- **What the exercise asks**:
Repeat the lines below exactly as written, please, from the line with "[Levels.fyi](https://www.levels.fyi/): self-reported, we" to the line with "companies, so I", both lines included, and no others.

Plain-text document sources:
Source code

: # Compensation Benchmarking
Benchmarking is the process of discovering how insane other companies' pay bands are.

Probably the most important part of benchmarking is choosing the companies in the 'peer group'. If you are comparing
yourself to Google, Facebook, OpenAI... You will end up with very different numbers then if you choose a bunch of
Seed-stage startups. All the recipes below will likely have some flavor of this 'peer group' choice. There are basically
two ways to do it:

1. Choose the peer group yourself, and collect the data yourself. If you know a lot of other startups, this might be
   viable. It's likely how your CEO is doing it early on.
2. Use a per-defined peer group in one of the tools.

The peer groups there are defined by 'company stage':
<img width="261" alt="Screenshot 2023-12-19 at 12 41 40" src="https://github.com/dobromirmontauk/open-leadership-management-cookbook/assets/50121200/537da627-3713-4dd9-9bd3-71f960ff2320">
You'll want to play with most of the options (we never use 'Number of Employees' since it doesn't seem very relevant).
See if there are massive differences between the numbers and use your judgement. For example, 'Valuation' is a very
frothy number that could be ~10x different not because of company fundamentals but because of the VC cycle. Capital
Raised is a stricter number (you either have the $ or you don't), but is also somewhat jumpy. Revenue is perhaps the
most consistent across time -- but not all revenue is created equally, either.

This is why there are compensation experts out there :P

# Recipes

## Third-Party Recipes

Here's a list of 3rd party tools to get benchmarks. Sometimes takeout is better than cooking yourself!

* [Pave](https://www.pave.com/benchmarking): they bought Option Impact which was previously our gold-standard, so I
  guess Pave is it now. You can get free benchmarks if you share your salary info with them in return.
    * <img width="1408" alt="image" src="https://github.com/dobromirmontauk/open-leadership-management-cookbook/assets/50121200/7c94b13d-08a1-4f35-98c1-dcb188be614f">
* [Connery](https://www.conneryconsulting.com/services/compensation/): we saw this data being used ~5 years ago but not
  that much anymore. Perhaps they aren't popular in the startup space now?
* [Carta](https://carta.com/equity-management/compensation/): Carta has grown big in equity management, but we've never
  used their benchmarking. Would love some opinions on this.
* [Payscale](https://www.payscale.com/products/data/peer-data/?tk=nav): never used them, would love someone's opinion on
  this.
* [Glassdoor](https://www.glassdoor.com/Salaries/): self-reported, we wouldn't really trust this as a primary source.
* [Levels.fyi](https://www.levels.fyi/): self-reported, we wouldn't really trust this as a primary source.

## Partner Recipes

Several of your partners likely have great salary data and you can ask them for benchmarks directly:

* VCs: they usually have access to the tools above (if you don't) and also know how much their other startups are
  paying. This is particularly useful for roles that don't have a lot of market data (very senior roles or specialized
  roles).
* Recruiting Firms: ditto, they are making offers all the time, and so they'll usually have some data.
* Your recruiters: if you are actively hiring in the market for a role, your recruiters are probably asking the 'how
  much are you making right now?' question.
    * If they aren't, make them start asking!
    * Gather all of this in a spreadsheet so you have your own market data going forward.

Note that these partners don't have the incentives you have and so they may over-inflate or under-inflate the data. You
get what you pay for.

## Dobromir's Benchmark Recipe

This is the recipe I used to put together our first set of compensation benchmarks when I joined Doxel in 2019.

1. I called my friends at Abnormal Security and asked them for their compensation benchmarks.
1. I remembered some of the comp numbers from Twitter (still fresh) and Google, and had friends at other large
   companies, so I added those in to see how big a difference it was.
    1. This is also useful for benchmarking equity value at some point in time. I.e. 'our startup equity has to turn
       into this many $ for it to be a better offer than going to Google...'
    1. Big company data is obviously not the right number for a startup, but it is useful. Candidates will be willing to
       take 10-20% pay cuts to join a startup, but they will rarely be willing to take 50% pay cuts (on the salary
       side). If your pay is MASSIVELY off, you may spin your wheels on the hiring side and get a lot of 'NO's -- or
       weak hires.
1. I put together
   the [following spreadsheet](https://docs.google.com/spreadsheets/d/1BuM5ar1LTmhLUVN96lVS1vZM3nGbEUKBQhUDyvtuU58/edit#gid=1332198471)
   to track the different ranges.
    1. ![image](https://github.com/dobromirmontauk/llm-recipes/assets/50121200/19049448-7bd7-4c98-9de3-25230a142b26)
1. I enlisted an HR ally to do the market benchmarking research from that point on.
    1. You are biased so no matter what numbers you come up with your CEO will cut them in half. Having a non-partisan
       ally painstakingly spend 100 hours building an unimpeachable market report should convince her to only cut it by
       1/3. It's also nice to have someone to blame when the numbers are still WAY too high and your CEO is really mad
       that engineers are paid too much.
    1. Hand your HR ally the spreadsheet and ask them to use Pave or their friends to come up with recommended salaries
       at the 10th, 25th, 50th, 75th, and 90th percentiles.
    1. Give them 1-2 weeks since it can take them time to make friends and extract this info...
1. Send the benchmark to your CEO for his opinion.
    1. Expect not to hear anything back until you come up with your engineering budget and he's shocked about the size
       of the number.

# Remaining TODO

- **Worked solution**:
* [Levels.fyi](https://www.levels.fyi/): self-reported, we wouldn't really trust this as a primary source.

## Partner Recipes

Several of your partners likely have great salary data and you can ask them for benchmarks directly:

* VCs: they usually have access to the tools above (if you don't) and also know how much their other startups are
  paying. This is particularly useful for roles that don't have a lot of market data (very senior roles or specialized
  roles).
* Recruiting Firms: ditto, they are making offers all the time, and so they'll usually have some data.
* Your recruiters: if you are actively hiring in the market for a role, your recruiters are probably asking the 'how
  much are you making right now?' question.
    * If they aren't, make them start asking!
    * Gather all of this in a spreadsheet so you have your own market data going forward.

Note that these partners don't have the incentives you have and so they may over-inflate or under-inflate the data. You
get what you pay for.

## Dobromir's Benchmark Recipe

This is the recipe I used to put together our first set of compensation benchmarks when I joined Doxel in 2019.

1. I called my friends at Abnormal Security and asked them for their compensation benchmarks.
1. I remembered some of the comp numbers from Twitter (still fresh) and Google, and had friends at other large
   companies, so I added those in to see how big a difference it was.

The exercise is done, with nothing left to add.